**EXCERPTED RECORDS:**

——

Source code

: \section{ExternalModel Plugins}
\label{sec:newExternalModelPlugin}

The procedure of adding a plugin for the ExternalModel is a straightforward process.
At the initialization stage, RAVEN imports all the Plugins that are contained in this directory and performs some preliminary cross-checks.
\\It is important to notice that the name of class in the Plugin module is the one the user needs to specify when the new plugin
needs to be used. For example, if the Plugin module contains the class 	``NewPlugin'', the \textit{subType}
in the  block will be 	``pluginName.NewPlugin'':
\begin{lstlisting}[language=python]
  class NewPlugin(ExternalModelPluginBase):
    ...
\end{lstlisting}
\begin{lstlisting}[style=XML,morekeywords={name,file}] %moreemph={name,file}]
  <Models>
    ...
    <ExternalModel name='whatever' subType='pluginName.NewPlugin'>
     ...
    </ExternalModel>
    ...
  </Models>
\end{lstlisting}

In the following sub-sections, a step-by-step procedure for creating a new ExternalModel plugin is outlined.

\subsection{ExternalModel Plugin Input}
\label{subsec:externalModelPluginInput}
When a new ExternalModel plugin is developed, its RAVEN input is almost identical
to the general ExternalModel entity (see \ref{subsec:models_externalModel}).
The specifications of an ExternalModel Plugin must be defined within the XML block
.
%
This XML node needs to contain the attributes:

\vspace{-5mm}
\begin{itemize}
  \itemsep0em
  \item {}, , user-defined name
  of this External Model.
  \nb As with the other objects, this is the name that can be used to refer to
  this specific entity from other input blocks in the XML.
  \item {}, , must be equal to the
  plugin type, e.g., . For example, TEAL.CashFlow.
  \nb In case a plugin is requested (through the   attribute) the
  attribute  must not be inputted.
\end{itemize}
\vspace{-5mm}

——

**EXERCISE DETAILS:** Return from the data every line that holds "label".

**RESULT OF THE EXERCISE:**
\label{sec:newExternalModelPlugin}
\label{subsec:externalModelPluginInput}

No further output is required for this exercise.